Transcribe every entry that follows, word for word, and omit the images.

++++ SOURCE DATA ++++

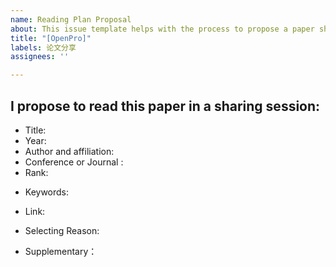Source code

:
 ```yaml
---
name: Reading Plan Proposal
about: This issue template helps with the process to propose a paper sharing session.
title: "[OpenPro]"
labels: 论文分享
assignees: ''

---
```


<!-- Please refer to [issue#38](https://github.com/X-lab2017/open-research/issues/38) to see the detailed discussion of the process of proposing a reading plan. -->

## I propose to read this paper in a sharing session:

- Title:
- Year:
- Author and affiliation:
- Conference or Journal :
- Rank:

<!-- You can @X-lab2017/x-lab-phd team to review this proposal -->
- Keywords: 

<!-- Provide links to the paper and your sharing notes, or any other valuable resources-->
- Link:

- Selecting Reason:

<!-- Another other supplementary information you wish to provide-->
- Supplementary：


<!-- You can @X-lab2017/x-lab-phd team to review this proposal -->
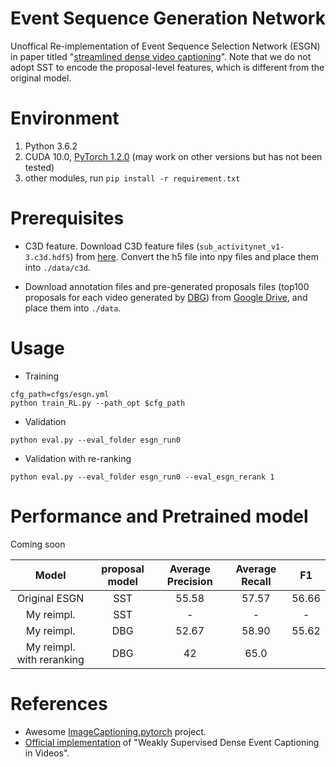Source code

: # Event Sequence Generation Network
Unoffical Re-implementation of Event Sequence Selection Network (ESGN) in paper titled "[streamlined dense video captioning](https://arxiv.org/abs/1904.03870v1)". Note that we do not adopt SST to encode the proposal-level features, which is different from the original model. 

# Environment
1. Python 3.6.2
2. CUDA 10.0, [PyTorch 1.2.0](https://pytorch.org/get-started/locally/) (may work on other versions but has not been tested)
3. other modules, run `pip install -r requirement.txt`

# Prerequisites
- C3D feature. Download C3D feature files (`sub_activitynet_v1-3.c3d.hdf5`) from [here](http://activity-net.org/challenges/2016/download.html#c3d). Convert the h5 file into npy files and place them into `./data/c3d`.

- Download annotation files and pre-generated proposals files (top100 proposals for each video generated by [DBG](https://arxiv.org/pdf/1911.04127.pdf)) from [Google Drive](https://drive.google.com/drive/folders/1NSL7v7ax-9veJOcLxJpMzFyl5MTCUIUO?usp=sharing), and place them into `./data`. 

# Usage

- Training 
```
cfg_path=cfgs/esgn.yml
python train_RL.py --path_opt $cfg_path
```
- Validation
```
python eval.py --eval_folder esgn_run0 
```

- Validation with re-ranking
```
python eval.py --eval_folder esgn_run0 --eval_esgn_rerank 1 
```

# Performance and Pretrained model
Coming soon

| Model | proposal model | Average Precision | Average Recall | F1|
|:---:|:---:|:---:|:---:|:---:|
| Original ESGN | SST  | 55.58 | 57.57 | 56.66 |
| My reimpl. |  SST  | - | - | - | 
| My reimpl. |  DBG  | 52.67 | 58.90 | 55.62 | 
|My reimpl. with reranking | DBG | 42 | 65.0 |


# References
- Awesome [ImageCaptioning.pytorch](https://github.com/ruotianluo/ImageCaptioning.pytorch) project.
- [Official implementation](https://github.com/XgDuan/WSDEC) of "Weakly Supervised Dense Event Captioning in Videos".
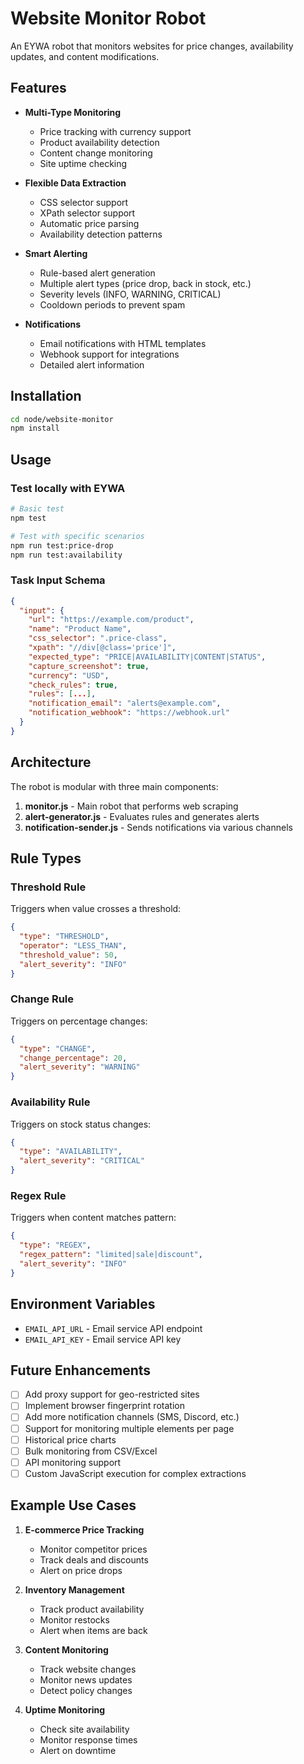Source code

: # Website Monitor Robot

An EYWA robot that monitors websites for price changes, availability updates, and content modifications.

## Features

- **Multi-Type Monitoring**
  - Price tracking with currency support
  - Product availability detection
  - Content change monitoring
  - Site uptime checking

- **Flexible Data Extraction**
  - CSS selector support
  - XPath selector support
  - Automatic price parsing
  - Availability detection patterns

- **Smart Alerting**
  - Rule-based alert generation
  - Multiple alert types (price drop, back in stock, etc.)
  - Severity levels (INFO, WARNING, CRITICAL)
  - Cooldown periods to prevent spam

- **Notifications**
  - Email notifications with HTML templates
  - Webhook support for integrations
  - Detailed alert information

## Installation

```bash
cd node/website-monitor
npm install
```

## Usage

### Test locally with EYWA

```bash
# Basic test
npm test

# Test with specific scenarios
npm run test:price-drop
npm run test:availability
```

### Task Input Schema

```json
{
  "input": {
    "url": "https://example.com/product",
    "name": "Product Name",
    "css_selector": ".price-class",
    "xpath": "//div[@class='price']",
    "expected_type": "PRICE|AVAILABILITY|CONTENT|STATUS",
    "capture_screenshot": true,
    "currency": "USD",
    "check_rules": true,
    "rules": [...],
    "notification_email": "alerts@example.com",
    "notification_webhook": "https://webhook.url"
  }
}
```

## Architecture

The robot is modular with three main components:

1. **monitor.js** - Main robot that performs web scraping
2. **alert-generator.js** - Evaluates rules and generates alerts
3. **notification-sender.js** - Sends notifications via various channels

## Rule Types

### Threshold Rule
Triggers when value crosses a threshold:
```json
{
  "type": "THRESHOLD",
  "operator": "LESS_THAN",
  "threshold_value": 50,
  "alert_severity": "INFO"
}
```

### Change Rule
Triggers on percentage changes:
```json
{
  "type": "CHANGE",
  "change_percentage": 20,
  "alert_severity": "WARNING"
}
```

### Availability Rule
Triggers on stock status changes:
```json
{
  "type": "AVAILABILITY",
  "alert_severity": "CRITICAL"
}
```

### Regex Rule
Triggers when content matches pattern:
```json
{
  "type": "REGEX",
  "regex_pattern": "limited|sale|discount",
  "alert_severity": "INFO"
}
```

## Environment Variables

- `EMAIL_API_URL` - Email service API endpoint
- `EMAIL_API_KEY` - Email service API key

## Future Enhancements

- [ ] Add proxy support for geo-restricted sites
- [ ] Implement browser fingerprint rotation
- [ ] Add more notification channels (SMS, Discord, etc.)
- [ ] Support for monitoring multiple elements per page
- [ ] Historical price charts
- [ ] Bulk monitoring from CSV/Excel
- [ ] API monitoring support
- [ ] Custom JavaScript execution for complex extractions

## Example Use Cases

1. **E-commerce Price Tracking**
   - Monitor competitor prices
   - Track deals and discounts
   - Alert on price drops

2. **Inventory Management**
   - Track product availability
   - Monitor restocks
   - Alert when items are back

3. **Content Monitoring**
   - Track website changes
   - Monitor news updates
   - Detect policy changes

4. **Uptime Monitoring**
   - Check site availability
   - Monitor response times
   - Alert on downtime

++++

TASK RESPONSE —
Source code

:
 ```yaml
---
name: Reading Plan Proposal
about: This issue template helps with the process to propose a paper sharing session.
title: "[OpenPro]"
labels: 论文分享
assignees: ''

---
```


<!-- Please refer to [issue#38](https://github.com/X-lab2017/open-research/issues/38) to see the detailed discussion of the process of proposing a reading plan. -->

## I propose to read this paper in a sharing session:

- Title:
- Year:
- Author and affiliation:
- Conference or Journal :
- Rank:

<!-- You can @X-lab2017/x-lab-phd team to review this proposal -->
- Keywords: 

<!-- Provide links to the paper and your sharing notes, or any other valuable resources-->
- Link:

- Selecting Reason:

<!-- Another other supplementary information you wish to provide-->
- Supplementary：


<!-- You can @X-lab2017/x-lab-phd team to review this proposal -->
Source code

: # Event Sequence Generation Network
Unoffical Re-implementation of Event Sequence Selection Network (ESGN) in paper titled "[streamlined dense video captioning](https://arxiv.org/abs/1904.03870v1)". Note that we do not adopt SST to encode the proposal-level features, which is different from the original model. 

# Environment
1. Python 3.6.2
2. CUDA 10.0, [PyTorch 1.2.0](https://pytorch.org/get-started/locally/) (may work on other versions but has not been tested)
3. other modules, run `pip install -r requirement.txt`

# Prerequisites
- C3D feature. Download C3D feature files (`sub_activitynet_v1-3.c3d.hdf5`) from [here](http://activity-net.org/challenges/2016/download.html#c3d). Convert the h5 file into npy files and place them into `./data/c3d`.

- Download annotation files and pre-generated proposals files (top100 proposals for each video generated by [DBG](https://arxiv.org/pdf/1911.04127.pdf)) from [Google Drive](https://drive.google.com/drive/folders/1NSL7v7ax-9veJOcLxJpMzFyl5MTCUIUO?usp=sharing), and place them into `./data`. 

# Usage

- Training 
```
cfg_path=cfgs/esgn.yml
python train_RL.py --path_opt $cfg_path
```
- Validation
```
python eval.py --eval_folder esgn_run0 
```

- Validation with re-ranking
```
python eval.py --eval_folder esgn_run0 --eval_esgn_rerank 1 
```

# Performance and Pretrained model
Coming soon

| Model | proposal model | Average Precision | Average Recall | F1|
|:---:|:---:|:---:|:---:|:---:|
| Original ESGN | SST  | 55.58 | 57.57 | 56.66 |
| My reimpl. |  SST  | - | - | - | 
| My reimpl. |  DBG  | 52.67 | 58.90 | 55.62 | 
|My reimpl. with reranking | DBG | 42 | 65.0 |


# References
- Awesome [ImageCaptioning.pytorch](https://github.com/ruotianluo/ImageCaptioning.pytorch) project.
- [Official implementation](https://github.com/XgDuan/WSDEC) of "Weakly Supervised Dense Event Captioning in Videos".
Source code

: # Website Monitor Robot

An EYWA robot that monitors websites for price changes, availability updates, and content modifications.

## Features

- **Multi-Type Monitoring**
  - Price tracking with currency support
  - Product availability detection
  - Content change monitoring
  - Site uptime checking

- **Flexible Data Extraction**
  - CSS selector support
  - XPath selector support
  - Automatic price parsing
  - Availability detection patterns

- **Smart Alerting**
  - Rule-based alert generation
  - Multiple alert types (price drop, back in stock, etc.)
  - Severity levels (INFO, WARNING, CRITICAL)
  - Cooldown periods to prevent spam

- **Notifications**
  - Email notifications with HTML templates
  - Webhook support for integrations
  - Detailed alert information

## Installation

```bash
cd node/website-monitor
npm install
```

## Usage

### Test locally with EYWA

```bash
# Basic test
npm test

# Test with specific scenarios
npm run test:price-drop
npm run test:availability
```

### Task Input Schema

```json
{
  "input": {
    "url": "https://example.com/product",
    "name": "Product Name",
    "css_selector": ".price-class",
    "xpath": "//div[@class='price']",
    "expected_type": "PRICE|AVAILABILITY|CONTENT|STATUS",
    "capture_screenshot": true,
    "currency": "USD",
    "check_rules": true,
    "rules": [...],
    "notification_email": "alerts@example.com",
    "notification_webhook": "https://webhook.url"
  }
}
```

## Architecture

The robot is modular with three main components:

1. **monitor.js** - Main robot that performs web scraping
2. **alert-generator.js** - Evaluates rules and generates alerts
3. **notification-sender.js** - Sends notifications via various channels

## Rule Types

### Threshold Rule
Triggers when value crosses a threshold:
```json
{
  "type": "THRESHOLD",
  "operator": "LESS_THAN",
  "threshold_value": 50,
  "alert_severity": "INFO"
}
```

### Change Rule
Triggers on percentage changes:
```json
{
  "type": "CHANGE",
  "change_percentage": 20,
  "alert_severity": "WARNING"
}
```

### Availability Rule
Triggers on stock status changes:
```json
{
  "type": "AVAILABILITY",
  "alert_severity": "CRITICAL"
}
```

### Regex Rule
Triggers when content matches pattern:
```json
{
  "type": "REGEX",
  "regex_pattern": "limited|sale|discount",
  "alert_severity": "INFO"
}
```

## Environment Variables

- `EMAIL_API_URL` - Email service API endpoint
- `EMAIL_API_KEY` - Email service API key

## Future Enhancements

- [ ] Add proxy support for geo-restricted sites
- [ ] Implement browser fingerprint rotation
- [ ] Add more notification channels (SMS, Discord, etc.)
- [ ] Support for monitoring multiple elements per page
- [ ] Historical price charts
- [ ] Bulk monitoring from CSV/Excel
- [ ] API monitoring support
- [ ] Custom JavaScript execution for complex extractions

## Example Use Cases

1. **E-commerce Price Tracking**
   - Monitor competitor prices
   - Track deals and discounts
   - Alert on price drops

2. **Inventory Management**
   - Track product availability
   - Monitor restocks
   - Alert when items are back

3. **Content Monitoring**
   - Track website changes
   - Monitor news updates
   - Detect policy changes

4. **Uptime Monitoring**
   - Check site availability
   - Monitor response times
   - Alert on downtime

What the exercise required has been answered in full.